Appendicitis could be triggering a pain in the gut, whereas some patients may also have kidney stones.
The pain might be caused by gastritis, which is an inflammation of the stomach lining.
On rare occasions, stomach aches may be a sign of something more serious, including bowel cancer.
The most common causes of stomach pain
- Trapped wind
- Irritable bowel syndrome
- Diverticular disease
- Kidney stones
- Urine infection
- Pelvic inflammatory disease
- Period pain
- Food poisoning
- Stomach ulcers
- Inflammatory bowel disease
Dr Sambrook told medical website Patient: “Doctors have different words to describe the different types of pain you can feel in the gut.

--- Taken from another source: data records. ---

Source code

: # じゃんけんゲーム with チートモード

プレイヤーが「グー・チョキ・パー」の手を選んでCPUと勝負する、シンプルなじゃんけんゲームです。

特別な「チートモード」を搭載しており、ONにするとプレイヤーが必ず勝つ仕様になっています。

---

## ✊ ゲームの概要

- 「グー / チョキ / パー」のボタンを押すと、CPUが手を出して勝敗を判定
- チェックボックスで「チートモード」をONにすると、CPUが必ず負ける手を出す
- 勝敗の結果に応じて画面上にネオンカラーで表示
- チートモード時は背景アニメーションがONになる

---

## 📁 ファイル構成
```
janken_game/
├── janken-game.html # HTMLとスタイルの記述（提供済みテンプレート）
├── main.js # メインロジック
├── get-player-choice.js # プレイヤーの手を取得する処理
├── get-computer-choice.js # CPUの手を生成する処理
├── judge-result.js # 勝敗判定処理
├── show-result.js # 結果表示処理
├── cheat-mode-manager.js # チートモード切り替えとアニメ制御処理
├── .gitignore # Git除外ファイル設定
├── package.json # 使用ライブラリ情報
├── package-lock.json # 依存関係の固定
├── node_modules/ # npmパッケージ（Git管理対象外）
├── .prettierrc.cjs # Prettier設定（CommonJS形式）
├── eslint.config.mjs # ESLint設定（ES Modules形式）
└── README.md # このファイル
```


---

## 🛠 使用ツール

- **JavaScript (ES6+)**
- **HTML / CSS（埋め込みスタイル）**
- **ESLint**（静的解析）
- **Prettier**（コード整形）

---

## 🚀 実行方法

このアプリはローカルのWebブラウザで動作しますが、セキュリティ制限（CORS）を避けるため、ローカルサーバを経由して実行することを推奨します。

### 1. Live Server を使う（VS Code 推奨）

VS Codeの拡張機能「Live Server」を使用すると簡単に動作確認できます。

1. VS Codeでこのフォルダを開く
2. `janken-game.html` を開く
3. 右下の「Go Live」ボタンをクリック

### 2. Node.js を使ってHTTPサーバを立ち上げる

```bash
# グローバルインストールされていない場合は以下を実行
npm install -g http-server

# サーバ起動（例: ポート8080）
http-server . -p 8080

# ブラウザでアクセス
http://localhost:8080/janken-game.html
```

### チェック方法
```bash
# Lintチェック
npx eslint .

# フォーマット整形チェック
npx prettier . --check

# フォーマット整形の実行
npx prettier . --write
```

“Very broadly, pains may be sharp or stabbing, crampy, colicky or a general dull ache. Colicky means gradually becoming worse, then easing off again. This may happen repeatedly.
“Doctors may also be interested in where the pain is and whether the pain seems to be travelling (radiating) in a certain direction.
“Having this information and putting it together with other information, such as whether you have been being sick (vomiting) or have had diarrhoea, will help the doctor work out what is wrong.
“If you have a pain that is not going away quickly [within a few hours] or that you cannot cope with, you should see a GP.”